Installing and Using MinerU with Docker

Introduction

MinerU is a powerful tool that converts various document formats (PDF, PPT, PPTX, DOC, DOCX, PNG, JPG) into machine-readable formats such as Markdown and JSON. This tutorial will guide you through installing MinerU using Docker and demonstrate how to use it effectively.

Prerequisites

Docker installed on your system
Basic knowledge of terminal/command line

Installation

MinerU officially requires a GPU with at least 16GB of VRAM for optimal performance. However, this tutorial includes instructions for setting up a CPU-only version that works on systems without dedicated GPU support.
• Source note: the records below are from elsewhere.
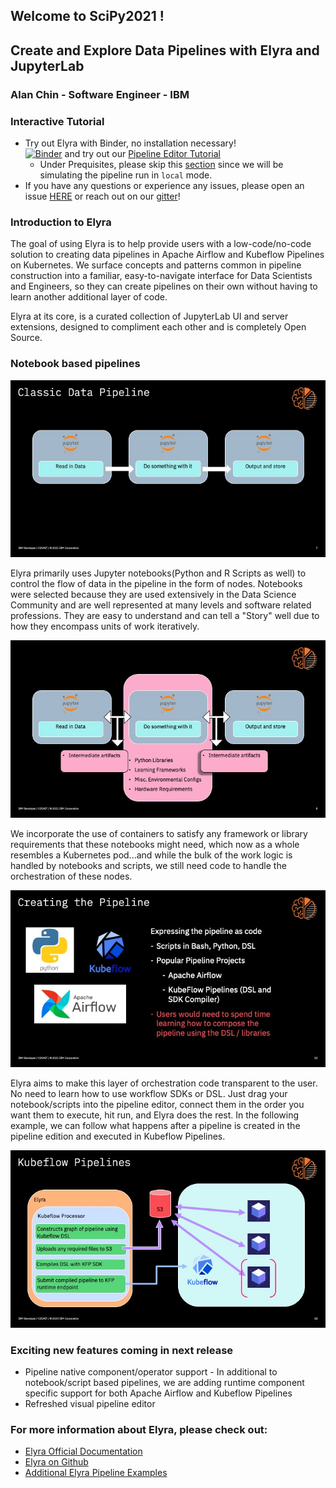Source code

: ## Welcome to SciPy2021 !

## Create and Explore Data Pipelines with Elyra and JupyterLab
### Alan Chin - Software Engineer - IBM

### Interactive Tutorial
- Try out Elyra with Binder, no installation necessary!  
  [![Binder](http://mybinder.org/badge_logo.svg)](https://mybinder.org/v2/gh/akchinSTC/SciPy2021/main?urlpath=lab)
  and try out our [Pipeline Editor Tutorial](https://github.com/elyra-ai/examples/tree/master/pipelines/hello_world_kubeflow_pipelines)
    - Under Prequisites, please skip this [section](https://github.com/elyra-ai/examples/tree/master/pipelines/hello_world_kubeflow_pipelines#information-to-collect-before-starting) since we will be simulating the pipeline run in `local` mode. 
- If you have any questions or experience any issues, please open an issue [HERE](https://github.com/akchinSTC/SciPy2021/issues) 
or reach out on our [gitter](https://gitter.im/elyra-ai/community#integrations)!
  

### Introduction to Elyra
The goal of using Elyra is to help provide users with a low-code/no-code solution to creating data pipelines in 
Apache Airflow and Kubeflow Pipelines on Kubernetes. We surface concepts and patterns common in pipeline construction 
into a familiar, easy-to-navigate interface for Data Scientists and Engineers, so they can create pipelines on their own
without having to learn another additional layer of code. 

Elyra at its core, is a curated collection of JupyterLab UI and server extensions, designed to compliment each other
and is completely Open Source.

### Notebook based pipelines
![Notebook Pipelines](images/Slide7.jpeg?raw=true)  

Elyra primarily uses Jupyter notebooks(Python and R Scripts as well) to control the flow of data in the pipeline 
in the form of nodes. Notebooks were selected because they are used extensively in the Data Science Community 
and are well represented at many levels and software related professions. They are easy to understand and can 
tell a "Story" well due to how they encompass units of work iteratively.  

![Notebook Pipelines](images/Slide8.jpeg?raw=true)  

We incorporate the use of containers to satisfy any framework or library requirements that these notebooks might need, 
which now as a whole resembles a Kubernetes pod...and while the bulk of the work logic is handled by notebooks and scripts, 
we still need code to handle the orchestration of these nodes. 

![Learning the Layer](images/Slide13.jpeg?raw=true)  

Elyra aims to make this layer of orchestration code transparent to the user. No need to learn how to use workflow SDKs or
DSL. Just drag your notebook/scripts into the pipeline editor, connect them in the order you want them to execute, 
hit run, and Elyra does the rest. In the following example, we can follow what happens after a pipeline is created
in the pipeline edition and executed in Kubeflow Pipelines.

![Kubeflow Pipelines Execution](images/Slide18.jpeg?raw=true)


### Exciting new features coming in next release
- Pipeline native component/operator support - In additional to notebook/script based pipelines, we are adding runtime 
  component specific support for both Apache Airflow and Kubeflow Pipelines
- Refreshed visual pipeline editor

### For more information about Elyra, please check out:
- [Elyra Official Documentation](https://elyra.readthedocs.io/en/latest/)
- [Elyra on Github](https://github.com/elyra-ai/elyra)
- [Additional Elyra Pipeline Examples](https://github.com/elyra-ai/examples)
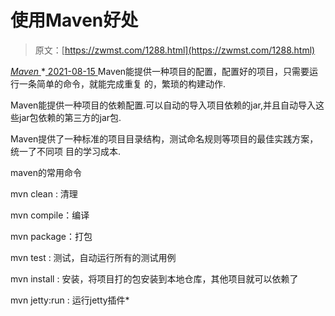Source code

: <!--yml
category: 未分类
date: 0001-01-01 00:00:00
-->

# 使用Maven好处

> 原文：[https://zwmst.com/1288.html](https://zwmst.com/1288.html)

   [ *Maven* ](https://zwmst.com/maven)*[ <time datetime="2021-08-15T10:57:34+08:00"> 2021-08-15 </time> ](https://zwmst.com/1288.html)  Maven能提供一种项目的配置，配置好的项目，只需要运行一条简单的命令，就能完成重复 的，繁琐的构建动作.

Maven能提供一种项目的依赖配置.可以自动的导入项目依赖的jar,并且自动导入这些jar包依赖的第三方的jar包.

Maven提供了一种标准的项目目录结构，测试命名规则等项目的最佳实践方案，统一了不同项 目的学习成本.

maven的常用命令

mvn clean : 清理

mvn compile：编译

mvn package：打包

mvn test : 测试，⾃动运⾏所有的测试⽤例

mvn install : 安装，将项⽬打的包安装到本地仓库，其他项⽬就可以依赖了

mvn jetty:run : 运⾏jetty插件*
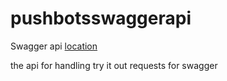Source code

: # pushbotsswaggerapi

Swagger api [location](./config/swagger.json)

the api for handling try it out requests for swagger 
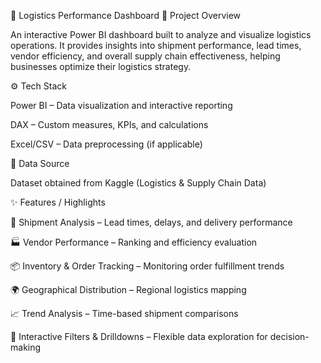🚚 Logistics Performance Dashboard
📌 Project Overview

An interactive Power BI dashboard built to analyze and visualize logistics operations. It provides insights into shipment performance, lead times, vendor efficiency, and overall supply chain effectiveness, helping businesses optimize their logistics strategy.

⚙️ Tech Stack

Power BI – Data visualization and interactive reporting

DAX – Custom measures, KPIs, and calculations

Excel/CSV – Data preprocessing (if applicable)

📂 Data Source

Dataset obtained from Kaggle (Logistics & Supply Chain Data)

✨ Features / Highlights

🚢 Shipment Analysis – Lead times, delays, and delivery performance

🏭 Vendor Performance – Ranking and efficiency evaluation

📦 Inventory & Order Tracking – Monitoring order fulfillment trends

🌍 Geographical Distribution – Regional logistics mapping

📈 Trend Analysis – Time-based shipment comparisons

🎯 Interactive Filters & Drilldowns – Flexible data exploration for decision-making
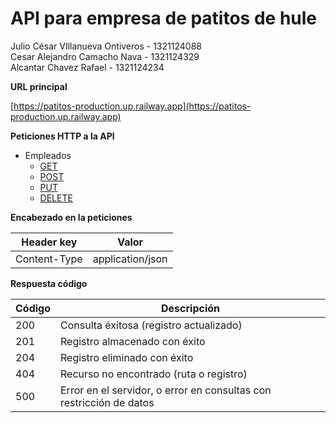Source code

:# API para empresa de patitos de hule

Julio César VIllanueva Ontiveros - 1321124088<br>
Cesar Alejandro Camacho Nava - 1321124329<br>
Alcantar Chavez Rafael - 1321124234<br>

**URL principal**

[https://patitos-production.up.railway.app](https://patitos-production.up.railway.app)

**Peticiones HTTP a la API**
- Empleados
    - [GET](readme/employee/get.md)
    - [POST](readme/employee/post.md)
    - [PUT](readme/employee/put.md)
    - [DELETE](readme/employee/delete.md)

**Encabezado en la peticiones**

| Header key   | Valor               |
|--------------|---------------------|
| Content-Type | application/json    |

**Respuesta código**

| Código | Descripción                                                         |
|--------|---------------------------------------------------------------------|
| 200    | Consulta éxitosa (registro actualizado)                             |
| 201    | Registro almacenado con éxito                                       |
| 204    | Registro eliminado con éxito                                        |
| 404    | Recurso no encontrado (ruta o registro)                             |
| 500    | Error en el servidor, o error en consultas con restricción de datos |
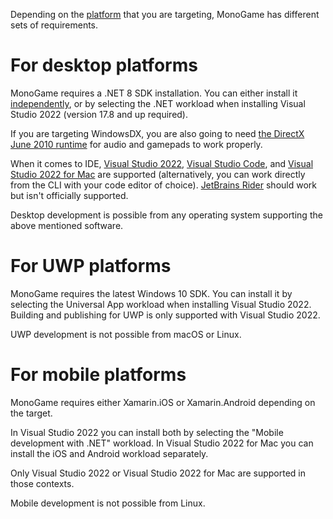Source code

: Depending on the [platform](https://monogame.net/articles/platforms) that you are targeting, MonoGame has different sets of requirements.

For desktop platforms
====================

MonoGame requires a .NET 8 SDK installation.
You can either install it [independently](https://dotnet.microsoft.com/download/dotnet), or by selecting the .NET workload when installing Visual Studio 2022 (version 17.8 and up required).

If you are targeting WindowsDX, you are also going to need [the DirectX June 2010 runtime](https://www.microsoft.com/en-us/download/details.aspx?id=8109) for audio and gamepads to work properly.

When it comes to IDE, [Visual Studio 2022](https://visualstudio.microsoft.com/vs/), [Visual Studio Code](https://code.visualstudio.com/), and [Visual Studio 2022 for Mac](https://visualstudio.microsoft.com/vs/mac/preview/) are supported (alternatively, you can work directly from the CLI with your code editor of choice). [JetBrains Rider](https://www.jetbrains.com/rider/) should work but isn't officially supported.

Desktop development is possible from any operating system supporting the above mentioned software.

For UWP platforms
====================

MonoGame requires the latest Windows 10 SDK.
You can install it by selecting the Universal App workload when installing Visual Studio 2022.
Building and publishing for UWP is only supported with Visual Studio 2022.

UWP development is not possible from macOS or Linux.

For mobile platforms
====================

MonoGame requires either Xamarin.iOS or Xamarin.Android depending on the target.

In Visual Studio 2022 you can install both by selecting the "Mobile development with .NET" workload.
In Visual Studio 2022 for Mac you can install the iOS and Android workload separately.

Only Visual Studio 2022 or Visual Studio 2022 for Mac are supported in those contexts.

Mobile development is not possible from Linux.
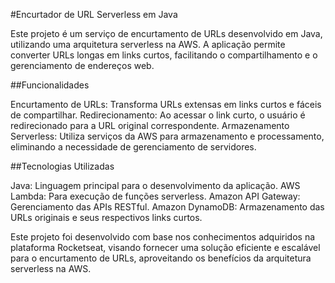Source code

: #Encurtador de URL Serverless em Java

Este projeto é um serviço de encurtamento de URLs desenvolvido em Java, utilizando uma arquitetura serverless na AWS. A aplicação permite converter URLs longas em links curtos, facilitando o compartilhamento e o gerenciamento de endereços web.

##Funcionalidades

Encurtamento de URLs: Transforma URLs extensas em links curtos e fáceis de compartilhar.
Redirecionamento: Ao acessar o link curto, o usuário é redirecionado para a URL original correspondente.
Armazenamento Serverless: Utiliza serviços da AWS para armazenamento e processamento, eliminando a necessidade de gerenciamento de servidores.

##Tecnologias Utilizadas

Java: Linguagem principal para o desenvolvimento da aplicação.
AWS Lambda: Para execução de funções serverless.
Amazon API Gateway: Gerenciamento das APIs RESTful.
Amazon DynamoDB: Armazenamento das URLs originais e seus respectivos links curtos.

Este projeto foi desenvolvido com base nos conhecimentos adquiridos na plataforma Rocketseat, visando fornecer uma solução eficiente e escalável para o encurtamento de URLs, aproveitando os benefícios da arquitetura serverless na AWS.
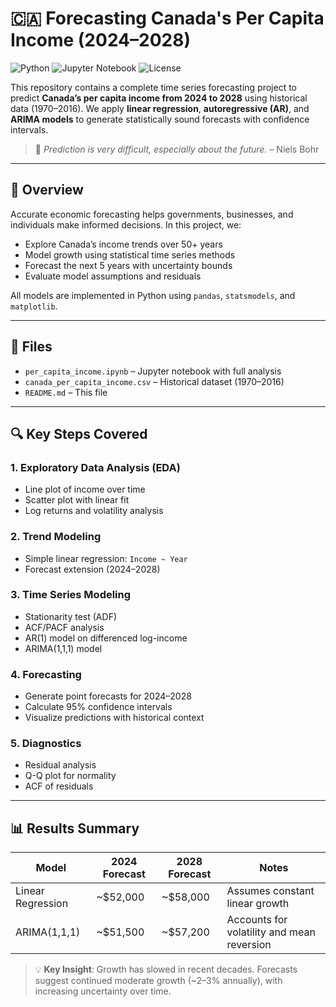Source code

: # 🇨🇦 Forecasting Canada's Per Capita Income (2024–2028)

![Python](https://img.shields.io/badge/Python-3.8%2B-blue)
![Jupyter Notebook](https://img.shields.io/badge/Jupyter-Notebook-F37626)
![License](https://img.shields.io/badge/License-MIT-green)

This repository contains a complete time series forecasting project to predict **Canada’s per capita income from 2024 to 2028** using historical data (1970–2016). We apply **linear regression**, **autoregressive (AR)**, and **ARIMA models** to generate statistically sound forecasts with confidence intervals.

> 🔮 *Prediction is very difficult, especially about the future.* – Niels Bohr

---

## 📌 Overview

Accurate economic forecasting helps governments, businesses, and individuals make informed decisions. In this project, we:
- Explore Canada’s income trends over 50+ years
- Model growth using statistical time series methods
- Forecast the next 5 years with uncertainty bounds
- Evaluate model assumptions and residuals

All models are implemented in Python using `pandas`, `statsmodels`, and `matplotlib`.

---

## 📂 Files

- `per_capita_income.ipynb` – Jupyter notebook with full analysis
- `canada_per_capita_income.csv` – Historical dataset (1970–2016)
- `README.md` – This file

---

## 🔍 Key Steps Covered

### 1. Exploratory Data Analysis (EDA)
- Line plot of income over time
- Scatter plot with linear fit
- Log returns and volatility analysis

### 2. Trend Modeling
- Simple linear regression: `Income ~ Year`
- Forecast extension (2024–2028)

### 3. Time Series Modeling
- Stationarity test (ADF)
- ACF/PACF analysis
- AR(1) model on differenced log-income
- ARIMA(1,1,1) model

### 4. Forecasting
- Generate point forecasts for 2024–2028
- Calculate 95% confidence intervals
- Visualize predictions with historical context

### 5. Diagnostics
- Residual analysis
- Q-Q plot for normality
- ACF of residuals

---

## 📊 Results Summary

| Model | 2024 Forecast | 2028 Forecast | Notes |
|------|---------------|---------------|-------|
| Linear Regression | ~$52,000 | ~$58,000 | Assumes constant linear growth |
| ARIMA(1,1,1) | ~$51,500 | ~$57,200 | Accounts for volatility and mean reversion |

> 💡 **Key Insight**: Growth has slowed in recent decades. Forecasts suggest continued moderate growth (~2–3% annually), with increasing uncertainty over time.
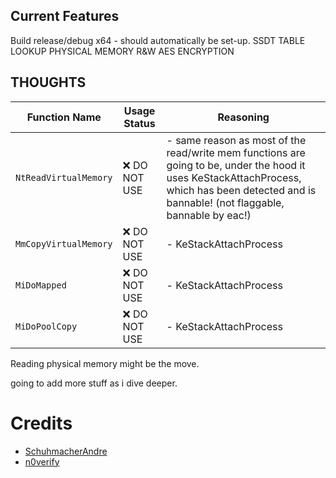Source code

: ## Current Features
Build release/debug x64 - should automatically be set-up.
SSDT TABLE LOOKUP
PHYSICAL MEMORY R&W
AES ENCRYPTION

## THOUGHTS
| Function Name | Usage Status | Reasoning |
|--------------|--------------|-----------|
| `NtReadVirtualMemory` | ❌ DO NOT USE | - same reason as most of the read/write mem functions are going to be, under the hood it uses KeStackAttachProcess, which has been detected and is bannable! (not flaggable, bannable by eac!) |
| `MmCopyVirtualMemory` | ❌ DO NOT USE | - KeStackAttachProcess |
| `MiDoMapped` | ❌ DO NOT USE | - KeStackAttachProcess |
| `MiDoPoolCopy` | ❌ DO NOT USE | - KeStackAttachProcess |

Reading physical memory might be the move.

going to add more stuff as i dive deeper.


# Credits
- [SchuhmacherAndre](https://github.com/SchuhmacherAndre)
- [n0verify](https://github.com/n0verify)
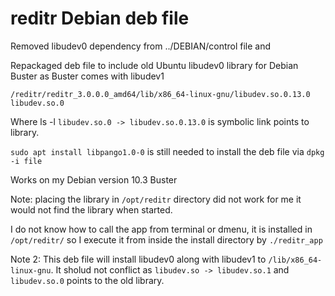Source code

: # reditr Debian deb file

Removed libudev0 dependency from ../DEBIAN/control file and

Repackaged deb file to include old Ubuntu libudev0 library for Debian Buster as Buster comes with libudev1

`/reditr/reditr_3.0.0.0_amd64/lib/x86_64-linux-gnu/libudev.so.0.13.0 libudev.so.0`

Where ls -l `libudev.so.0 -> libudev.so.0.13.0` is symbolic link points to library.

`sudo apt install libpango1.0-0` is still needed to install the deb file via `dpkg -i file`

Works on my Debian version 10.3 Buster

Note: placing the library in `/opt/reditr` directory did not work for me it would not find the library when started.

I do not know how to call the app from terminal or dmenu, it is installed in `/opt/reditr/` so I execute it from inside the install directory by `./reditr_app`

Note 2: This deb file will install libudev0 along with libudev1 to `/lib/x86_64-linux-gnu`.  It sholud not conflict as `libudev.so -> libudev.so.1` and `libudev.so.0` points to the old library.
Step 1: Clone the MinerU Repository

git clone https://github.com/opendatalab/MinerU.git
cd MinerU

Step 2: Create a CPU-Compatible Dockerfile

Create a file named Dockerfile.cpu in the docker/global directory with the following content:

# Use the official Ubuntu base image
FROM ubuntu:22.04

# Set environment variables to non-interactive to avoid prompts during installation
ENV DEBIAN_FRONTEND=noninteractive

# Update the package list and install necessary packages
RUN apt-get update && \
    apt-get install -y \
        software-properties-common && \
    add-apt-repository ppa:deadsnakes/ppa && \
    apt-get update && \
    apt-get install -y \
        python3.10 \
        python3.10-venv \
        python3.10-distutils \
        python3-pip \
        wget \
        git \
        libgl1 \
        libreoffice \
        fonts-noto-cjk \
        fonts-wqy-zenhei \
        fonts-wqy-microhei \
        ttf-mscorefonts-installer \
        fontconfig \
        libglib2.0-0 \
        libxrender1 \
        libsm6 \
        libxext6 \
        poppler-utils \
        && rm -rf /var/lib/apt/lists/*

# Set Python 3.10 as the default python3
RUN update-alternatives --install /usr/bin/python3 python3 /usr/bin/python3.10 1

# Create a virtual environment for MinerU
RUN python3 -m venv /opt/mineru_venv

# Copy the configuration file template and install magic-pdf latest
RUN /bin/bash -c "wget https://github.com/opendatalab/MinerU/raw/master/magic-pdf.template.json && \
    cp magic-pdf.template.json /root/magic-pdf.json && \
    source /opt/mineru_venv/bin/activate && \
    pip3 install --upgrade pip && \
    pip3 install -U magic-pdf[full]"

# Download models and update the configuration file
RUN /bin/bash -c "pip3 install huggingface_hub && \
    wget https://github.com/opendatalab/MinerU/raw/master/scripts/download_models_hf.py -O download_models.py && \
    python3 download_models.py"

# Set the entry point to activate the virtual environment and run the command line tool
ENTRYPOINT ["/bin/bash", "-c", "source /opt/mineru_venv/bin/activate && exec \"$@\"", "--"]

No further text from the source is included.